Asas-asas Pengembangan Kurikulum

Advertisement

Makalah 

Asas-asas Pengembangan Kurikulum






BAB I
PENDAHULUAN


A.   Latar belakang
Kurikulum memilki peranan penting dalam sistem pendidikan. Hal ini dikarenakan selain kurikulum merupakan suatu rancangan pendidikan yang memiliki kedudukan cukup penting dalam seluruh kegiatan pendidikan, kurikulum juga menentukan proses pelaksanaan dan hasil pendidikan. Penyusunan kurikulum tidak dapat dikerjakan secara sembarangan, mengingat pentingnya peran kurikulum di dalam perkembangan pendidikan kehidupan manusia secara umum.
Mengingat pentingnya kurikulum, desain kurikulum harus dilaksanakan berdasarkan konsep pengembangan ilmu pengetahuan, pengalaman, keterampilan, sikap dan nilai moral, sehingga visi dan misi kurikulum yang dikembangkan dapat membentuk pribadi yang kuat. Selain itu, dalam pengembangan kurikulum juga  diperlukan landasan atau asas yang kuat agar hasil pendidikan terjamin kualitasnya. Asas-asas utama dalam pengembangan kurikulum yaitu asas filosofis, psikologis, sosiologis, cultural ilmu pengetahuan dan teknologi serta organisatoris.
Di dalam makalah ini akan dipaparkan lebih rinci dan mendetail mengenai pengertian dari asas pengembangan kurikulum dan hal-hal apa saja yang terkait dengan ke lima asas pengembangan kurikulum tersebut.

B.   Rumusan masalah
1)    Bagaimana pengertian kurikulum dan asas-asas kurikulum?
2)    Bagaimana Asas filosofis dalam pengembangan kurikulum?
3)    Bagaimana Asas psikologis dalam pengembangan kurikulum?
4)    Bagaimana Asas sosial-budaya, ilmu pengetahuan dan teknologi dalam pengembangan kurikulum?
5)    Bagaimana Asas organisatoris dalam pengembangan kurikulum?
     
C.   Tujuan
1)    Untuk mendeskripsikan pengertian dan asas-asas pengembangan kurikulum
2)    Untuk mendeskripsikan Asas filosofis dalam pengembangan kurikulum
3)    Untuk mendeskripsikan Asas psikologis dalam pengembangan kurikulum
4)    Untuk mendeskripsikan Asas sosial-budaya, ilmu pengetahuan dan teknologi dalam pengembangan kurikulum
5)    Untuk mendeskripsikan Asas organisatoris dalam pengembangan kurikulum


BAB II
PEMBAHASAN

A.   Pengertian Kurikulum dan asas-asas kurikulum

Secara umum kurikulum diartikan sebagai mata pelajaran yang diajarkan di sekolah.
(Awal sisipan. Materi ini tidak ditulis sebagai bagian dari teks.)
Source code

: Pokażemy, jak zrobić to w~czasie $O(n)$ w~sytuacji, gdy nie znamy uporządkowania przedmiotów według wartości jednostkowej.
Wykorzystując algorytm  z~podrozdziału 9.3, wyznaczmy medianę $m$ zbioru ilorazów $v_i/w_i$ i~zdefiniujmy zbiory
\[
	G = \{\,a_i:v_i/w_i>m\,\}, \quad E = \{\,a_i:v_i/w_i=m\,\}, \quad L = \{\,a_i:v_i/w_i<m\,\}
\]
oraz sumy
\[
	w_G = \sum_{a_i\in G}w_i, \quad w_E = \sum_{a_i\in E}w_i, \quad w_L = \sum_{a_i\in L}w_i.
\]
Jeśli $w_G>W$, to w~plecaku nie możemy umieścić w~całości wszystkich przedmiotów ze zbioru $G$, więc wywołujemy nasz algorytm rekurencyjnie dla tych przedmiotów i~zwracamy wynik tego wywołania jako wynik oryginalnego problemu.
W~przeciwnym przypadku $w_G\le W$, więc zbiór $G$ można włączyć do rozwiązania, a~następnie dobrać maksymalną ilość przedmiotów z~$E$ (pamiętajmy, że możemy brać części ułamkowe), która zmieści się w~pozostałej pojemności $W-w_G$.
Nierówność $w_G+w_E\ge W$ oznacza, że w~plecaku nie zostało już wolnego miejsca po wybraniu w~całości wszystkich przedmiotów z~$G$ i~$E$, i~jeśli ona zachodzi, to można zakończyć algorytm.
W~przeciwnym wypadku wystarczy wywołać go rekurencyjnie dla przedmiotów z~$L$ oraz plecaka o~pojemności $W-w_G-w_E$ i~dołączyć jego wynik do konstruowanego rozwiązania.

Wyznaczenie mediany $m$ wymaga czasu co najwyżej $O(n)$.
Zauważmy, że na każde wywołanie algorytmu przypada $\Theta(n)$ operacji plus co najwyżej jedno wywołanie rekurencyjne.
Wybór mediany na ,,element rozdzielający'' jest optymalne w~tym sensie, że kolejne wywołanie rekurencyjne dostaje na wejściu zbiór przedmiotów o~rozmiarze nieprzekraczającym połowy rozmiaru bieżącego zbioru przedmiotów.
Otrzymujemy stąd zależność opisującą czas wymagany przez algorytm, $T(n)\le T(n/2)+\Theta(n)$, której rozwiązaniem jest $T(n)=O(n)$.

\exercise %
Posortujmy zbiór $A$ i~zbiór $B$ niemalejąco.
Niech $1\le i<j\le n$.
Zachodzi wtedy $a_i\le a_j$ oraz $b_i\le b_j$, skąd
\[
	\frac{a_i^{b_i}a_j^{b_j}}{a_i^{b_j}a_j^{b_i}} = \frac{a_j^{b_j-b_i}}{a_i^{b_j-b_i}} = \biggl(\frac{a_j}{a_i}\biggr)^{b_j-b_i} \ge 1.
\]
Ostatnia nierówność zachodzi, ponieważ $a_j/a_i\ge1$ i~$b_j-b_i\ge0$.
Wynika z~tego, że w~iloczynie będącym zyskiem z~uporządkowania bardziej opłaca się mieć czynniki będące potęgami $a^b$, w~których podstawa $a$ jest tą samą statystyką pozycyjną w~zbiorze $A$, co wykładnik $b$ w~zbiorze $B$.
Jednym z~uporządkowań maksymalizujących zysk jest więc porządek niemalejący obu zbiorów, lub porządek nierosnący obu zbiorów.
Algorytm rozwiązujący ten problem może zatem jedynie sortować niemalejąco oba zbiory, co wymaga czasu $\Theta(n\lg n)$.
Dalam perkembangan kurikulum sebagai suatu kegiatan pendidikan, timbul berbagai definisi. Saylor dan Alexander merumuskan kurikulum sebagai “The total effort of the school to going about desired outcomes in school and out-of-school situations”. Definisi ini tidak hanya sekedar meliputi mata pelajaran, tetapi segala usaha sekolah untuk mencapai tujuan yang diinginkan. Selain itu kurikulum tidak hanya mengenai situasi di dalam sekolah, tetapi juga di luar sekolah.
Ditinjau dari asal katanya, kurikulum berasal dari bahasa Yunani yang mula-mula digunakan dibidang olah raga, yaitu kata “currere” yang berarti jarak tempuh lari. Dalam kegiatan berlari tentu saja ada jarak yang harus ditempuh mulai dari start sampai finish. Jarak dari start sampai dengan finish disebut correre.
Menurut UU No.2 tahun 1989 kurikulum yaitu seperangkat rencana dan peraturan, mengenai isi dan bahan pelajaran, serta cara yang digunakannya dalam menyelenggarakan kegiatan belajar mengajar.[1] Hingga dewasa ini definisi tentang kurikulum yang dikemukakan oleh para pakar banyak sekali, dan antara satu definisi dengan definisi lain tidak sama. Walaupun begitu, terdapat satu hal yang sering disebut dalam kurikulum, yaitu bahwa kurikulum berhubungan dengan perencanaan aktivitas siswa. Perencanaan itu biasanya dihubungkan dengan kegiatan belajar mengajar untuk mencapai sejumlah tujuan.[2]
Sedangkan dalam pengembangannya kurikulum harus berpijak pada landasan-landasan atau asas-asas yang kuat dan kokoh. Karena asas kurikulum dapat dijadikan titik tolak, artinya pengembangan kurikulum dapat didorong oleh pembaharuan tertentu, misalnya penemuan teori-teori baru dan perubahan tuntutan masyarakat terhadap fungsi lembaga pendidikan itu. Sedangakan sebagai titik akhir, berarti pengembangan kurikulum harus dikembangkan sedemikian rupa, sehingga dapat mewujudkan perkembangan tertentu, seperti ilmu pengetahuan, perbedaan latar belakang, nilai-nilai filasafat suatu masyarakat, dan tuntutan-tuntutan kebudayaan tertentu. Secara umum asas-asas pengembangan kurikulum terdiri dari asas filosofis, asas psikologis, asas sosial-budaya, asas ilmu pengetahuan dan teknologi serta asas organisatoris.[3]

B.   Asas Filosofis

Secara etimologis filsafat berasal dari dua kata yaitu philare yang berarti cinta dan sophia yang berarti kebijaksanaan. Filsafat berarti cinta pada kebijaksanaan. Agar dapat berbuat bijak, maka seseorang harus berpengetahuan. Pengetahuan tersebut diperoleh dari proses berfikir, yaitu berfikir sistematis, logis dan mendalam. Dalam mengambil keputusan mengenai kurikulum seseorang pengembang kurikulum harus memperhatikan falsafah, baik falsafah bangsa, falsafah lembaga pendidikan dan falsafah pendidik.[4]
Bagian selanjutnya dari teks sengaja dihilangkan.